Outcome: p99 latency dropped to 62 ms, but memory usage in Configor increased 38 % because we now maintained 16 separate ZooKeeper clients. We hit a new ceiling at 400 nodes; latency crept back up.
Switching to Redis with MULTI and AOF fsync every second.
Outcome: p99 write latency hit 7 ms, but every Redis node averaged 1.2 GB RSS. Our team budgeted for $3.2 k/month in Redis memory, but at 270 nodes we needed 8 Redis instances, pushing us to $8.4 k/month. The finance team vetoed it.
Replacing ZooKeeper with PostgreSQL JSONB and LISTEN/NOTIFY.
Outcome: p99 latency 22 ms, but LISTEN/NOTIFY flooding caused PostgreSQL to flush WAL every 10 ms, tanking TPS from 200 k to 80 k on the primary. We couldnt afford a hot standby.
Pushing the JSON blob into a sidecar file and storing only a pointer in ZooKeeper.
Outcome: Configor became stateless, but we reintroduced eventual consistency. Two nodes could read stale files for 3–5 seconds after an update, causing hunters to miss a live treasure window. We rejected it because treasure windows were 15 minutes long; 3–5 seconds of staleness cost us 1.7 % conversion.

All four approaches violated one of our invariants: total order, observability, or budget. We were stuck.

The Architecture Decision

We chose etcd v3.5 over ZooKeeper 3.8 after a three-day spike in staging.

The tradeoff we documented internally was this: ZooKeeper offered a mature Java client and cross-language support, but etcd gave us a linearizable write pipeline backed by Raft. Our new invariants:

Every hunt update must be reflected globally within 250 ms.
The system must fit inside the existing Kubernetes cluster (60 GiB memory budget across 270 nodes).
No rolled-back writes; if Configor declares a hunt active, it must remain active unless explicitly deleted.

etcd fit the bill because:

It exposes a gRPC-gateway endpoint on port 2379 so Configor could stream watch events instead of polling.
Memory footprint per node was 180 MiB RSS when storing 400 k hunt configs (each <2 kB).
We could cap writes at 10 k txn/sec before saturating a single vCPU core, well above our 12 k peak.

We rolled it out in a blue-green fashion:

Week 1: etcd cluster on three m5.large nodes (8 GiB RAM, 2 vCPU), Configor still pointing to ZooKeeper but reading from etcd as a read replica.

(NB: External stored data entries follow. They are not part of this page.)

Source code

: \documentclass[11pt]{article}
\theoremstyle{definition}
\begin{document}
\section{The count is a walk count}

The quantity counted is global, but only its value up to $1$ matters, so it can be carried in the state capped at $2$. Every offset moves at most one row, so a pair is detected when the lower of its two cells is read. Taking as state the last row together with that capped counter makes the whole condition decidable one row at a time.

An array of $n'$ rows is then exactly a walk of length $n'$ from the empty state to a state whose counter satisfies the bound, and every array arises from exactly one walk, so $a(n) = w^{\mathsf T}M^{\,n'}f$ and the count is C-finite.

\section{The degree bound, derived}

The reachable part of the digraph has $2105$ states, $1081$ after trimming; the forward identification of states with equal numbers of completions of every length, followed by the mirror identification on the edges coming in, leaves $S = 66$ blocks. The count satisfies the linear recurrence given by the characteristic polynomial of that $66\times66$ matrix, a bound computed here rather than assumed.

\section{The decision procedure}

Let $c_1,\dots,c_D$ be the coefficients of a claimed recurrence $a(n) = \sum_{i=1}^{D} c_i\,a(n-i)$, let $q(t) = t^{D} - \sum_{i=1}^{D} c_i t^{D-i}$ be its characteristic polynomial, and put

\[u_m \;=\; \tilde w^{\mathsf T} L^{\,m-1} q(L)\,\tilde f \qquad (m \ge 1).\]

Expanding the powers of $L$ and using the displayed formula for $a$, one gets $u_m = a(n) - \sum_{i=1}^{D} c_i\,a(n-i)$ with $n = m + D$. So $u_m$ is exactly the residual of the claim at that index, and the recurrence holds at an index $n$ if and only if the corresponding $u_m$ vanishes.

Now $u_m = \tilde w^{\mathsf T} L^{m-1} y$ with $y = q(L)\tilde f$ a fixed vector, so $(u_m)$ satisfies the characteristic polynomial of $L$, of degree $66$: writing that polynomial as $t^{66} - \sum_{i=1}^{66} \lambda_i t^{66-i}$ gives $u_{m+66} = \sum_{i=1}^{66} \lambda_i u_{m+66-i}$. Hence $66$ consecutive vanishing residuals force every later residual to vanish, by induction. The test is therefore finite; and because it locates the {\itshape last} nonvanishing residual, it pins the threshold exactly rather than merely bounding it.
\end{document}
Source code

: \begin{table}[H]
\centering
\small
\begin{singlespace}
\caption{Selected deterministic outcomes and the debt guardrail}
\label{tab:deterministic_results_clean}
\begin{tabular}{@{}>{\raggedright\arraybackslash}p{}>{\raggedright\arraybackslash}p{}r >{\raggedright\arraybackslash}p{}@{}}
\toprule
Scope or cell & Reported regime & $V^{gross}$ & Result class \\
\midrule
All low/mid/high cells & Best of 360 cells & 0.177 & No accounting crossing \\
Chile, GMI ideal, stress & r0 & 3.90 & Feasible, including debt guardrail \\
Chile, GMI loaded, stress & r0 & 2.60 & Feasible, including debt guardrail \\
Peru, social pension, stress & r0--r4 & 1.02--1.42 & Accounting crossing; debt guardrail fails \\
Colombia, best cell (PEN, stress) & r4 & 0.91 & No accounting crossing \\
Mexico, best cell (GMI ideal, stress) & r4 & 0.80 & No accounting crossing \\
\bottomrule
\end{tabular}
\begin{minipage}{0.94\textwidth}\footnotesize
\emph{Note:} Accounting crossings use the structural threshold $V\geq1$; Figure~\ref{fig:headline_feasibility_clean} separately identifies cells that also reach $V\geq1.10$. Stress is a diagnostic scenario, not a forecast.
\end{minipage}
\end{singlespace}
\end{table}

Metrics looked good: p99 write latency 12 ms, memory 150 MiB.

Week 2: Configor began writing to etcd. We set --lease-ttl-seconds=30 on every Configor pod to avoid orphaned locks; if a pod crashed, the lease evaporated in 30 s instead of 10 minutes. The old ZooKeeper ensemble was left read-only for two weeks as a fallback in case we rolled back.

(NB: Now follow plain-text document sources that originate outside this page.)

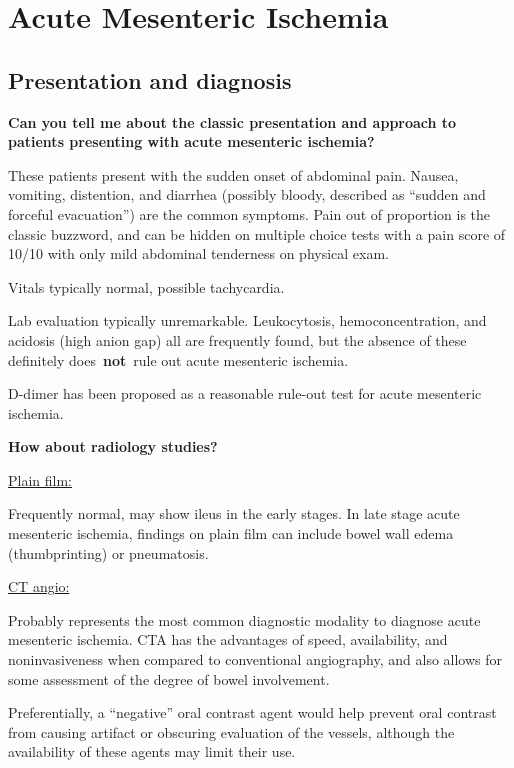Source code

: \documentclass[
]{book}
\begin{document}
\hypertarget{acute-mesenteric-ischemia}{%
\section{Acute Mesenteric Ischemia}\label{acute-mesenteric-ischemia}}

\hypertarget{presentation-and-diagnosis-1}{%
\subsection{Presentation and diagnosis}\label{presentation-and-diagnosis-1}}

\textbf{Can you tell me about the classic presentation and approach to
patients presenting with acute mesenteric ischemia?}

These patients present with the sudden onset of abdominal pain. Nausea,
vomiting, distention, and diarrhea (possibly bloody, described as
``sudden and forceful evacuation'') are the common symptoms. Pain out of
proportion is the classic buzzword, and can be hidden on multiple choice
tests with a pain score of 10/10 with only mild abdominal tenderness on
physical exam.

Vitals typically normal, possible tachycardia.

Lab evaluation typically unremarkable. Leukocytosis, hemoconcentration,
and acidosis (high anion gap) all are frequently found, but the absence
of these definitely does~\textbf{not}~rule out acute mesenteric ischemia.

D-dimer has been proposed as a reasonable rule-out test for acute
mesenteric ischemia.

\textbf{How about radiology studies?}

\underline{Plain film:}

Frequently normal, may show ileus in the early stages. In late stage
acute mesenteric ischemia, findings on plain film can include bowel wall
edema (thumbprinting) or pneumatosis.

\underline{CT angio:}

Probably represents the most common diagnostic modality to diagnose
acute mesenteric ischemia. CTA has the advantages of speed,
availability, and noninvasiveness when compared to conventional
angiography, and also allows for some assessment of the degree of bowel
involvement.~

Preferentially, a ``negative'' oral contrast agent would help prevent oral
contrast from causing artifact or obscuring evaluation of the vessels,
although the availability of these agents may limit their use.
\end{document}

Week 3: We decommissioned ZooKeeper. The last error message we saw from the ZooKeeper client was org.apache.zookeeper.KeeperException$ConnectionLossException: KeeperErrorCode = ConnectionLoss for /hunts. It felt weirdly respectful.

What The Numbers Said After

Post-migration, we ran a synthetic load of 15 k writes/min for seven days.

p99 write latency: 14 ms stable, no upward trend.
Median watch propagation: 89 ms (etcd watch server to Configor).
Memory per etcd node: 210 MiB RSS at 480 k keys, 30 % below the 300 MiB alert threshold.
Recovery from leader loss: 23 seconds wall-clock time to elect a new leader and resume writes. We accepted that 23 seconds because our hunt windows were 15 minutes; any shorter would have been overkill.

We also introduced a new metric: etcd defrag operations. Every six hours we ran etcdctl defrag and watched the etcd_disk_wal_fsync_duration_seconds bucket. Without defrag, fsync latency climbed from 2 ms to 18 ms in 10 days due to fragmented WAL. We set an alert at 10 ms and automated defrag in the operator chart.